The smaller portion of athletes who happen to share cultural affinities or political commitments with liberal sports writers are given glowing, intimate, get-to-know-you portraits. Stories like "How Philadelphia Eagles linebacker Connor Barwin — a bike-riding, socially conscious, Animal Collective-loving hipster — is redefining what it means to be a football player." I wonder if there was a follow-up asking all other football players whether they were redefined by Barwin's presence. It's notable that journalists who do seem to get along with average athletes, like Bill Simmons or even Stephen A. Smith, are treated with a little bit of suspicion by the rest of the sports writer tribe.
The almost hegemonic liberalism in sports journalism is due to many factors. It's a product of the culture of prestige journalism, which is becoming more rarefied and conformist. It's also a product of the digital age, in which straight-down-the-line game stories aren't enough to feed the content maw of the internet. It's a product of athletes partially retreating from journalists for fear of being hurt with their sponsors, and journalists needing more than ever to create more colorful human interest stories without that access.
It's also true that conservative ideas tend to be slower off the block. Because they are defenders of tradition, conservatives' arguments often strike liberals as either an unreflective devotion to the way things are (or were), or as being too subtle to be credible. One progressive baseball writer confessed to me privately that my traditionalist argument against expanding the designated hitter to the National League struck him as "koan-like" and that he had trouble deciding whether it was inarguably true or pure nonsense.
The lack of intelligent conservatives in sports, or at least their relative shyness about their ideas, also allows progressive sportswriters to advance ideas without challenge, sometimes all the way into dead ends. Take the debate about Native American mascots in logos. Of course it makes perfect sense to remove or alter any logos that offend people. But all mascots are reductive caricatures. Was the problem that the logos were offensive or that there is so little representation of Native Americans in our culture that their presence as mascots seems mocking by default? Has no one stopped to notice there is something odd about an anti-racism that will cause an evermore diverse country to declare rooting for white-faced mascots the only safe thing to do? How will this deletion of all non-white faces look in 50 years?

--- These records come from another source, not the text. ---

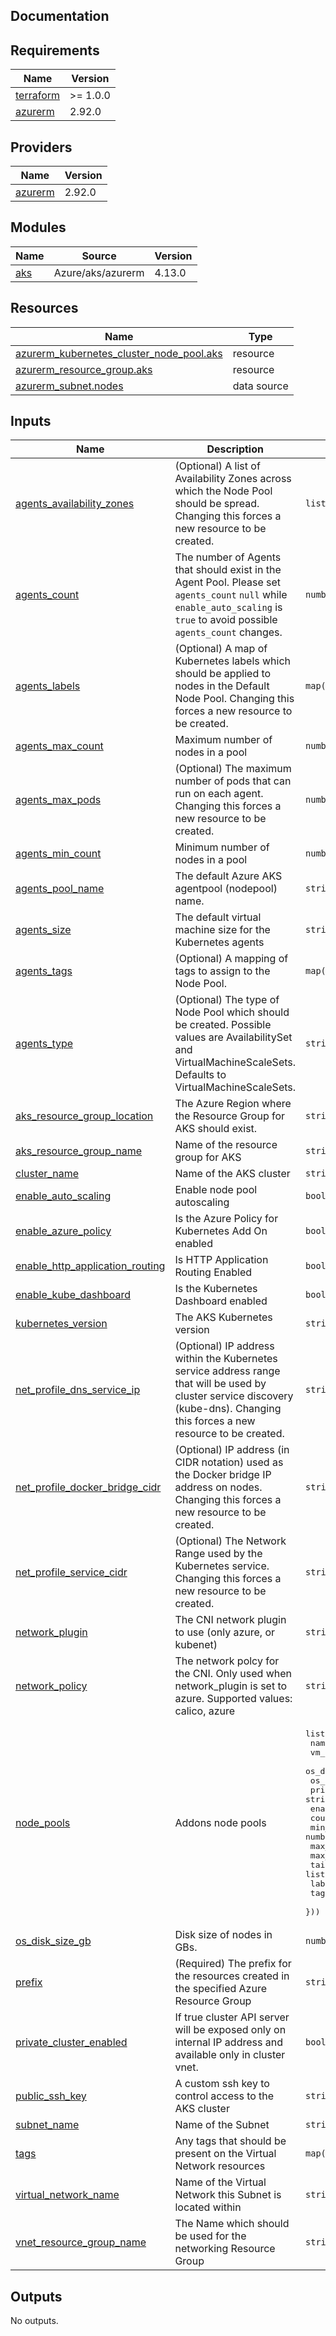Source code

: ## Documentation

<!-- BEGINNING OF PRE-COMMIT-TERRAFORM DOCS HOOK -->
## Requirements

| Name | Version |
|------|---------|
| <a name="requirement_terraform"></a> [terraform](#requirement\_terraform) | >= 1.0.0 |
| <a name="requirement_azurerm"></a> [azurerm](#requirement\_azurerm) | 2.92.0 |

## Providers

| Name | Version |
|------|---------|
| <a name="provider_azurerm"></a> [azurerm](#provider\_azurerm) | 2.92.0 |

## Modules

| Name | Source | Version |
|------|--------|---------|
| <a name="module_aks"></a> [aks](#module\_aks) | Azure/aks/azurerm | 4.13.0 |

## Resources

| Name | Type |
|------|------|
| [azurerm_kubernetes_cluster_node_pool.aks](https://registry.terraform.io/providers/hashicorp/azurerm/2.92.0/docs/resources/kubernetes_cluster_node_pool) | resource |
| [azurerm_resource_group.aks](https://registry.terraform.io/providers/hashicorp/azurerm/2.92.0/docs/resources/resource_group) | resource |
| [azurerm_subnet.nodes](https://registry.terraform.io/providers/hashicorp/azurerm/2.92.0/docs/data-sources/subnet) | data source |

## Inputs

| Name | Description | Type | Default | Required |
|------|-------------|------|---------|:--------:|
| <a name="input_agents_availability_zones"></a> [agents\_availability\_zones](#input\_agents\_availability\_zones) | (Optional) A list of Availability Zones across which the Node Pool should be spread. Changing this forces a new resource to be created. | `list(string)` | n/a | yes |
| <a name="input_agents_count"></a> [agents\_count](#input\_agents\_count) | The number of Agents that should exist in the Agent Pool. Please set `agents_count` `null` while `enable_auto_scaling` is `true` to avoid possible `agents_count` changes. | `number` | n/a | yes |
| <a name="input_agents_labels"></a> [agents\_labels](#input\_agents\_labels) | (Optional) A map of Kubernetes labels which should be applied to nodes in the Default Node Pool. Changing this forces a new resource to be created. | `map(string)` | n/a | yes |
| <a name="input_agents_max_count"></a> [agents\_max\_count](#input\_agents\_max\_count) | Maximum number of nodes in a pool | `number` | n/a | yes |
| <a name="input_agents_max_pods"></a> [agents\_max\_pods](#input\_agents\_max\_pods) | (Optional) The maximum number of pods that can run on each agent. Changing this forces a new resource to be created. | `number` | n/a | yes |
| <a name="input_agents_min_count"></a> [agents\_min\_count](#input\_agents\_min\_count) | Minimum number of nodes in a pool | `number` | n/a | yes |
| <a name="input_agents_pool_name"></a> [agents\_pool\_name](#input\_agents\_pool\_name) | The default Azure AKS agentpool (nodepool) name. | `string` | n/a | yes |
| <a name="input_agents_size"></a> [agents\_size](#input\_agents\_size) | The default virtual machine size for the Kubernetes agents | `string` | n/a | yes |
| <a name="input_agents_tags"></a> [agents\_tags](#input\_agents\_tags) | (Optional) A mapping of tags to assign to the Node Pool. | `map(string)` | n/a | yes |
| <a name="input_agents_type"></a> [agents\_type](#input\_agents\_type) | (Optional) The type of Node Pool which should be created. Possible values are AvailabilitySet and VirtualMachineScaleSets. Defaults to VirtualMachineScaleSets. | `string` | `"VirtualMachineScaleSets"` | no |
| <a name="input_aks_resource_group_location"></a> [aks\_resource\_group\_location](#input\_aks\_resource\_group\_location) | The Azure Region where the Resource Group for AKS should exist. | `string` | n/a | yes |
| <a name="input_aks_resource_group_name"></a> [aks\_resource\_group\_name](#input\_aks\_resource\_group\_name) | Name of the resource group for AKS | `string` | n/a | yes |
| <a name="input_cluster_name"></a> [cluster\_name](#input\_cluster\_name) | Name of the AKS cluster | `string` | n/a | yes |
| <a name="input_enable_auto_scaling"></a> [enable\_auto\_scaling](#input\_enable\_auto\_scaling) | Enable node pool autoscaling | `bool` | n/a | yes |
| <a name="input_enable_azure_policy"></a> [enable\_azure\_policy](#input\_enable\_azure\_policy) | Is the Azure Policy for Kubernetes Add On enabled | `bool` | n/a | yes |
| <a name="input_enable_http_application_routing"></a> [enable\_http\_application\_routing](#input\_enable\_http\_application\_routing) | Is HTTP Application Routing Enabled | `bool` | n/a | yes |
| <a name="input_enable_kube_dashboard"></a> [enable\_kube\_dashboard](#input\_enable\_kube\_dashboard) | Is the Kubernetes Dashboard enabled | `bool` | n/a | yes |
| <a name="input_kubernetes_version"></a> [kubernetes\_version](#input\_kubernetes\_version) | The AKS Kubernetes version | `string` | n/a | yes |
| <a name="input_net_profile_dns_service_ip"></a> [net\_profile\_dns\_service\_ip](#input\_net\_profile\_dns\_service\_ip) | (Optional) IP address within the Kubernetes service address range that will be used by cluster service discovery (kube-dns). Changing this forces a new resource to be created. | `string` | `null` | no |
| <a name="input_net_profile_docker_bridge_cidr"></a> [net\_profile\_docker\_bridge\_cidr](#input\_net\_profile\_docker\_bridge\_cidr) | (Optional) IP address (in CIDR notation) used as the Docker bridge IP address on nodes. Changing this forces a new resource to be created. | `string` | `null` | no |
| <a name="input_net_profile_service_cidr"></a> [net\_profile\_service\_cidr](#input\_net\_profile\_service\_cidr) | (Optional) The Network Range used by the Kubernetes service. Changing this forces a new resource to be created. | `string` | `null` | no |
| <a name="input_network_plugin"></a> [network\_plugin](#input\_network\_plugin) | The CNI network plugin to use (only azure, or kubenet) | `string` | `"kubenet"` | no |
| <a name="input_network_policy"></a> [network\_policy](#input\_network\_policy) | The network polcy for the CNI. Only used when network\_plugin is set to azure. Supported values: calico, azure | `string` | n/a | yes |
| <a name="input_node_pools"></a> [node\_pools](#input\_node\_pools) | Addons node pools | <pre>list(object({<br>    name                = string<br>    vm_size             = string<br>    os_disk_size_gb     = number<br>    os_disk_type        = string<br>    priority            = string<br>    enable_auto_scaling = bool<br>    count               = number<br>    min_count           = number<br>    max_count           = number<br>    max_pods            = number<br>    taints              = list(string)<br>    labels              = map(string)<br>    tags                = map(string)<br>  }))</pre> | `[]` | no |
| <a name="input_os_disk_size_gb"></a> [os\_disk\_size\_gb](#input\_os\_disk\_size\_gb) | Disk size of nodes in GBs. | `number` | n/a | yes |
| <a name="input_prefix"></a> [prefix](#input\_prefix) | (Required) The prefix for the resources created in the specified Azure Resource Group | `string` | n/a | yes |
| <a name="input_private_cluster_enabled"></a> [private\_cluster\_enabled](#input\_private\_cluster\_enabled) | If true cluster API server will be exposed only on internal IP address and available only in cluster vnet. | `bool` | `false` | no |
| <a name="input_public_ssh_key"></a> [public\_ssh\_key](#input\_public\_ssh\_key) | A custom ssh key to control access to the AKS cluster | `string` | `""` | no |
| <a name="input_subnet_name"></a> [subnet\_name](#input\_subnet\_name) | Name of the Subnet | `string` | n/a | yes |
| <a name="input_tags"></a> [tags](#input\_tags) | Any tags that should be present on the Virtual Network resources | `map(string)` | `{}` | no |
| <a name="input_virtual_network_name"></a> [virtual\_network\_name](#input\_virtual\_network\_name) | Name of the Virtual Network this Subnet is located within | `string` | n/a | yes |
| <a name="input_vnet_resource_group_name"></a> [vnet\_resource\_group\_name](#input\_vnet\_resource\_group\_name) | The Name which should be used for the networking Resource Group | `string` | n/a | yes |

## Outputs

No outputs.
<!-- END OF PRE-COMMIT-TERRAFORM DOCS HOOK -->
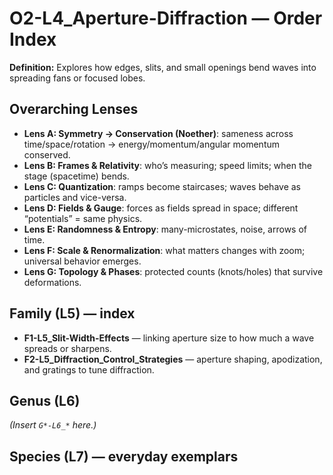 # O2-L4_Aperture-Diffraction — Order Index
**Definition:** Explores how edges, slits, and small openings bend waves into spreading fans or focused lobes.

## Overarching Lenses

- **Lens A: Symmetry -> Conservation (Noether)**: sameness across time/space/rotation → energy/momentum/angular momentum conserved.
- **Lens B: Frames & Relativity**: who’s measuring; speed limits; when the stage (spacetime) bends.
- **Lens C: Quantization**: ramps become staircases; waves behave as particles and vice-versa.
- **Lens D: Fields & Gauge**: forces as fields spread in space; different “potentials” = same physics.
- **Lens E: Randomness & Entropy**: many-microstates, noise, arrows of time.
- **Lens F: Scale & Renormalization**: what matters changes with zoom; universal behavior emerges.
- **Lens G: Topology & Phases**: protected counts (knots/holes) that survive deformations.

## Family (L5) — index
- **F1-L5_Slit-Width-Effects** — linking aperture size to how much a wave spreads or sharpens.
- **F2-L5_Diffraction_Control_Strategies** — aperture shaping, apodization, and gratings to tune diffraction.
## Genus (L6)
_(Insert `G*-L6_*` here.)_
## Species (L7) — everyday exemplars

The more astonishing piece of conventional wisdom generated by younger self-styled progressive sports writers was their argument against "PED hysteria." Many writers simply said fans didn't care enough, and many liked the results of a juiced game anyway. Some even took it to the logical conclusion: that sports leagues should preside over a free-for-all with performance-enhancing drugs. This is a strangely anti-labor and anti-regulation stance for liberals. It gives tacit encouragement for athletes to ignore both federal laws and their own health interests because of what the market demands. And it wouldn't solve the problem of marginal players taking PEDs to hang on. It would only make them turn to more exotic and dangerous drugs.
And that brings us to a stranger irony for progressive sports writers. Having committed themselves so thoroughly to arguments against "moralizing" or against "tradition," they actually become handmaidens for the interests of owners and capital. Having demythologized all values that are not purely rationalistic, making themselves deaf to arguments for some abstract "integrity of the game," they can mount no principled objection to, for example, commercial advertising being imposed on the bases in baseball. They will be met with their own favorite arguments that "the sky didn't fall" the last time traditionalists objected to some alteration. And in this respect it is notable that the NBA, whose writers tend to be even more progressive than the norm among sports writers, was the first major American sports league to announce that it would sell advertising space on player jerseys.
Similarly, if MLB commissioner Rob Manfred says that a pitch clock and starting a man on second base in extra innings would be good for the game, liberal sports writers would have already debarred themselves from the kind of arguments that would preserve continuity between the game of Mel Ott and Mike Trout.
Liberal sports writers do a lot of good. But they should be a little more analytical when it comes to their own position, and their own culture, and whether it is encouraging sloppiness and arrogance in their thinking, whether it is causing them to broadcast their disdain for the very people they cover, and whether it is fostering in them a charmless contempt for a huge portion of their readers that they can't hide and we can't unsee.